Start of Source data

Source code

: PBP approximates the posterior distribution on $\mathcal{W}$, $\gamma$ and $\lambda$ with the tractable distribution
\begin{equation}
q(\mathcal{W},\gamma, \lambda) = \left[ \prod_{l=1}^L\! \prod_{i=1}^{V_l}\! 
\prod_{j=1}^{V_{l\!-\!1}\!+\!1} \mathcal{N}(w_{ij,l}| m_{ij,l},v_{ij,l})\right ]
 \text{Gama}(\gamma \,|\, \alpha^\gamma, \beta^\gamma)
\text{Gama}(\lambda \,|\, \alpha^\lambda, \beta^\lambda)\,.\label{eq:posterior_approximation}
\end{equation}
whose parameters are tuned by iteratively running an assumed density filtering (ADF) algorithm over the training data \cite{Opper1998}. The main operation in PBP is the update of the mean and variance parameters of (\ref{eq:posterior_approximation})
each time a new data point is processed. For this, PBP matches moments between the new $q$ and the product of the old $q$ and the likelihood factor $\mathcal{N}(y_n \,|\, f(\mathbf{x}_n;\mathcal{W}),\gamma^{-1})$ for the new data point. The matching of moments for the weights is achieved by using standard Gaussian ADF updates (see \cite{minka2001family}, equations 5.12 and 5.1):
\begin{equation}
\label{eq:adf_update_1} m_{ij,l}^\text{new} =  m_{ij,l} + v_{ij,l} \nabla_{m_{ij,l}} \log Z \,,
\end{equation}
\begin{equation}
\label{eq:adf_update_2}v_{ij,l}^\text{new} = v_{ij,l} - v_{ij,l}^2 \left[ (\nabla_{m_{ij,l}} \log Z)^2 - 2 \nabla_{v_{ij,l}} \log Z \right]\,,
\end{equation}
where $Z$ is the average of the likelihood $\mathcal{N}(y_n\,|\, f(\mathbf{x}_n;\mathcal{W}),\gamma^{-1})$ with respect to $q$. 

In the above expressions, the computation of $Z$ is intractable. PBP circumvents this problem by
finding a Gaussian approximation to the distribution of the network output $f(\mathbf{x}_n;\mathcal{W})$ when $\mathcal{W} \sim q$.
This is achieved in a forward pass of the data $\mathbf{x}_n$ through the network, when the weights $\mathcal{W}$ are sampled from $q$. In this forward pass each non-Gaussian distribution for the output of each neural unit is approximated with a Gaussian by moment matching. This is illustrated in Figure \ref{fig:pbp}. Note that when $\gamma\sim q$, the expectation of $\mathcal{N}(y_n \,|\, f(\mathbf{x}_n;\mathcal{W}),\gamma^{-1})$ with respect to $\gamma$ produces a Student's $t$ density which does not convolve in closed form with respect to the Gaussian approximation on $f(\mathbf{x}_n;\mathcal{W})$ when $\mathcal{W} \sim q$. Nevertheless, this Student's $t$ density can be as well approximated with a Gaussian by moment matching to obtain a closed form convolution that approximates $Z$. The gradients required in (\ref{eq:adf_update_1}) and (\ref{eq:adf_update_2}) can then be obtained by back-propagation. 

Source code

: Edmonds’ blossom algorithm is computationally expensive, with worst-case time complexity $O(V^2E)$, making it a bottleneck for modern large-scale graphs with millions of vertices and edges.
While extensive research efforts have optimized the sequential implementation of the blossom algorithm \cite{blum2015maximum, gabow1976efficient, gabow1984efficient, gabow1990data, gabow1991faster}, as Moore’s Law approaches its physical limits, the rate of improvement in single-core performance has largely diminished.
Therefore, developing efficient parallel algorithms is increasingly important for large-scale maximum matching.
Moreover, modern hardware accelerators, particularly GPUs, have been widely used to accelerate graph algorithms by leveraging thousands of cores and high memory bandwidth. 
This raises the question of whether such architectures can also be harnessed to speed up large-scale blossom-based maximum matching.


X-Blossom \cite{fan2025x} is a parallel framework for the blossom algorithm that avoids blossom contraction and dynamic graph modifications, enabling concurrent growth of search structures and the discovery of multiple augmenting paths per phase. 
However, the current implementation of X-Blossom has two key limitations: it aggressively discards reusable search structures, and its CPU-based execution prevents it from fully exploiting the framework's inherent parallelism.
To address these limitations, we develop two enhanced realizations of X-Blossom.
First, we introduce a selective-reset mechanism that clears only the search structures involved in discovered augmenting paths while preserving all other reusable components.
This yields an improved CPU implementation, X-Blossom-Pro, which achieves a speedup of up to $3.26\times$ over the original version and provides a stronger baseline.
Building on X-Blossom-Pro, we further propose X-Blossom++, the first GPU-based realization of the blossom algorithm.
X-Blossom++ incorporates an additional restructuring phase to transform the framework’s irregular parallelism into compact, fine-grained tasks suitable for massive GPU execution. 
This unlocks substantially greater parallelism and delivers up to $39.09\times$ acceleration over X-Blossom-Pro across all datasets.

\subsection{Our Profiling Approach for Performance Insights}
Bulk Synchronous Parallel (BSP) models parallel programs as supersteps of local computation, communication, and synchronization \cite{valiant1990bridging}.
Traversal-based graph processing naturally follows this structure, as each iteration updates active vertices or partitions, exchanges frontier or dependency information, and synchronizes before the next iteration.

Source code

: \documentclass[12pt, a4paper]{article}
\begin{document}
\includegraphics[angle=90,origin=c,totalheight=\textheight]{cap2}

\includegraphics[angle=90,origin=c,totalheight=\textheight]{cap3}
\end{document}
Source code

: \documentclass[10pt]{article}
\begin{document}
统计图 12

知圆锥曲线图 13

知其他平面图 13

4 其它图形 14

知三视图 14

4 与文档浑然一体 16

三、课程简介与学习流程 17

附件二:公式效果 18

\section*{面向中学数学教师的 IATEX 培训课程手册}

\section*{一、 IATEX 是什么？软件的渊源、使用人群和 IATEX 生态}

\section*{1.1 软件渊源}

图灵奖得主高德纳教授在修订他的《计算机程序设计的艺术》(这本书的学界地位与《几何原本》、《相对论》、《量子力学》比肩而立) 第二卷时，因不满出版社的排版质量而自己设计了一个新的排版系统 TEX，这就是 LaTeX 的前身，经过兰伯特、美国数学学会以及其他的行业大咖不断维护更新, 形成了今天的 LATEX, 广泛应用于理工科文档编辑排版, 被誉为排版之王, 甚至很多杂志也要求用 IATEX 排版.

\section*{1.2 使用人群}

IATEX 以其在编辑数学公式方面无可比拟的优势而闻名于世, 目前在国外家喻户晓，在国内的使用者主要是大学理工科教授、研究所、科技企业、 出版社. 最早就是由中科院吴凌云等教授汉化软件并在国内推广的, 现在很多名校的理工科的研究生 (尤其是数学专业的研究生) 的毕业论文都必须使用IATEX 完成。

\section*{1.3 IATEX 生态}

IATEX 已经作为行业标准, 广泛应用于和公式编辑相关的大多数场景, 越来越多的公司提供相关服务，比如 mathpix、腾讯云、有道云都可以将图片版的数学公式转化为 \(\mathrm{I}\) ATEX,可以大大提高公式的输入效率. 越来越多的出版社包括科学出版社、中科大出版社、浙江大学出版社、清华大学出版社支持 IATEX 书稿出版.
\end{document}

End of Source data

- _Problem requirements_: Go back to the listing above and please repeat it exactly.

- _Reply_:
Source code

: PBP approximates the posterior distribution on $\mathcal{W}$, $\gamma$ and $\lambda$ with the tractable distribution
\begin{equation}
q(\mathcal{W},\gamma, \lambda) = \left[ \prod_{l=1}^L\! \prod_{i=1}^{V_l}\! 
\prod_{j=1}^{V_{l\!-\!1}\!+\!1} \mathcal{N}(w_{ij,l}| m_{ij,l},v_{ij,l})\right ]
 \text{Gama}(\gamma \,|\, \alpha^\gamma, \beta^\gamma)
\text{Gama}(\lambda \,|\, \alpha^\lambda, \beta^\lambda)\,.\label{eq:posterior_approximation}
\end{equation}
whose parameters are tuned by iteratively running an assumed density filtering (ADF) algorithm over the training data \cite{Opper1998}. The main operation in PBP is the update of the mean and variance parameters of (\ref{eq:posterior_approximation})
each time a new data point is processed. For this, PBP matches moments between the new $q$ and the product of the old $q$ and the likelihood factor $\mathcal{N}(y_n \,|\, f(\mathbf{x}_n;\mathcal{W}),\gamma^{-1})$ for the new data point. The matching of moments for the weights is achieved by using standard Gaussian ADF updates (see \cite{minka2001family}, equations 5.12 and 5.1):
\begin{equation}
\label{eq:adf_update_1} m_{ij,l}^\text{new} =  m_{ij,l} + v_{ij,l} \nabla_{m_{ij,l}} \log Z \,,
\end{equation}
\begin{equation}
\label{eq:adf_update_2}v_{ij,l}^\text{new} = v_{ij,l} - v_{ij,l}^2 \left[ (\nabla_{m_{ij,l}} \log Z)^2 - 2 \nabla_{v_{ij,l}} \log Z \right]\,,
\end{equation}
where $Z$ is the average of the likelihood $\mathcal{N}(y_n\,|\, f(\mathbf{x}_n;\mathcal{W}),\gamma^{-1})$ with respect to $q$. 

In the above expressions, the computation of $Z$ is intractable. PBP circumvents this problem by
finding a Gaussian approximation to the distribution of the network output $f(\mathbf{x}_n;\mathcal{W})$ when $\mathcal{W} \sim q$.
This is achieved in a forward pass of the data $\mathbf{x}_n$ through the network, when the weights $\mathcal{W}$ are sampled from $q$. In this forward pass each non-Gaussian distribution for the output of each neural unit is approximated with a Gaussian by moment matching. This is illustrated in Figure \ref{fig:pbp}. Note that when $\gamma\sim q$, the expectation of $\mathcal{N}(y_n \,|\, f(\mathbf{x}_n;\mathcal{W}),\gamma^{-1})$ with respect to $\gamma$ produces a Student's $t$ density which does not convolve in closed form with respect to the Gaussian approximation on $f(\mathbf{x}_n;\mathcal{W})$ when $\mathcal{W} \sim q$. Nevertheless, this Student's $t$ density can be as well approximated with a Gaussian by moment matching to obtain a closed form convolution that approximates $Z$. The gradients required in (\ref{eq:adf_update_1}) and (\ref{eq:adf_update_2}) can then be obtained by back-propagation. 

Source code

: Edmonds’ blossom algorithm is computationally expensive, with worst-case time complexity $O(V^2E)$, making it a bottleneck for modern large-scale graphs with millions of vertices and edges.
While extensive research efforts have optimized the sequential implementation of the blossom algorithm \cite{blum2015maximum, gabow1976efficient, gabow1984efficient, gabow1990data, gabow1991faster}, as Moore’s Law approaches its physical limits, the rate of improvement in single-core performance has largely diminished.
Therefore, developing efficient parallel algorithms is increasingly important for large-scale maximum matching.
Moreover, modern hardware accelerators, particularly GPUs, have been widely used to accelerate graph algorithms by leveraging thousands of cores and high memory bandwidth. 
This raises the question of whether such architectures can also be harnessed to speed up large-scale blossom-based maximum matching.


X-Blossom \cite{fan2025x} is a parallel framework for the blossom algorithm that avoids blossom contraction and dynamic graph modifications, enabling concurrent growth of search structures and the discovery of multiple augmenting paths per phase. 
However, the current implementation of X-Blossom has two key limitations: it aggressively discards reusable search structures, and its CPU-based execution prevents it from fully exploiting the framework's inherent parallelism.
To address these limitations, we develop two enhanced realizations of X-Blossom.
First, we introduce a selective-reset mechanism that clears only the search structures involved in discovered augmenting paths while preserving all other reusable components.
This yields an improved CPU implementation, X-Blossom-Pro, which achieves a speedup of up to $3.26\times$ over the original version and provides a stronger baseline.
Building on X-Blossom-Pro, we further propose X-Blossom++, the first GPU-based realization of the blossom algorithm.
X-Blossom++ incorporates an additional restructuring phase to transform the framework’s irregular parallelism into compact, fine-grained tasks suitable for massive GPU execution. 
This unlocks substantially greater parallelism and delivers up to $39.09\times$ acceleration over X-Blossom-Pro across all datasets.

\subsection{Our Profiling Approach for Performance Insights}
Bulk Synchronous Parallel (BSP) models parallel programs as supersteps of local computation, communication, and synchronization \cite{valiant1990bridging}.
Traversal-based graph processing naturally follows this structure, as each iteration updates active vertices or partitions, exchanges frontier or dependency information, and synchronizes before the next iteration.

Source code

: \documentclass[12pt, a4paper]{article}
\begin{document}
\includegraphics[angle=90,origin=c,totalheight=\textheight]{cap2}

\includegraphics[angle=90,origin=c,totalheight=\textheight]{cap3}
\end{document}
Source code

: \documentclass[10pt]{article}
\begin{document}
统计图 12

知圆锥曲线图 13

知其他平面图 13

4 其它图形 14

知三视图 14

4 与文档浑然一体 16

三、课程简介与学习流程 17

附件二:公式效果 18

\section*{面向中学数学教师的 IATEX 培训课程手册}

\section*{一、 IATEX 是什么？软件的渊源、使用人群和 IATEX 生态}

\section*{1.1 软件渊源}

图灵奖得主高德纳教授在修订他的《计算机程序设计的艺术》(这本书的学界地位与《几何原本》、《相对论》、《量子力学》比肩而立) 第二卷时，因不满出版社的排版质量而自己设计了一个新的排版系统 TEX，这就是 LaTeX 的前身，经过兰伯特、美国数学学会以及其他的行业大咖不断维护更新, 形成了今天的 LATEX, 广泛应用于理工科文档编辑排版, 被誉为排版之王, 甚至很多杂志也要求用 IATEX 排版.

\section*{1.2 使用人群}

IATEX 以其在编辑数学公式方面无可比拟的优势而闻名于世, 目前在国外家喻户晓，在国内的使用者主要是大学理工科教授、研究所、科技企业、 出版社. 最早就是由中科院吴凌云等教授汉化软件并在国内推广的, 现在很多名校的理工科的研究生 (尤其是数学专业的研究生) 的毕业论文都必须使用IATEX 完成。

\section*{1.3 IATEX 生态}

IATEX 已经作为行业标准, 广泛应用于和公式编辑相关的大多数场景, 越来越多的公司提供相关服务，比如 mathpix、腾讯云、有道云都可以将图片版的数学公式转化为 \(\mathrm{I}\) ATEX,可以大大提高公式的输入效率. 越来越多的出版社包括科学出版社、中科大出版社、浙江大学出版社、清华大学出版社支持 IATEX 书稿出版.
\end{document}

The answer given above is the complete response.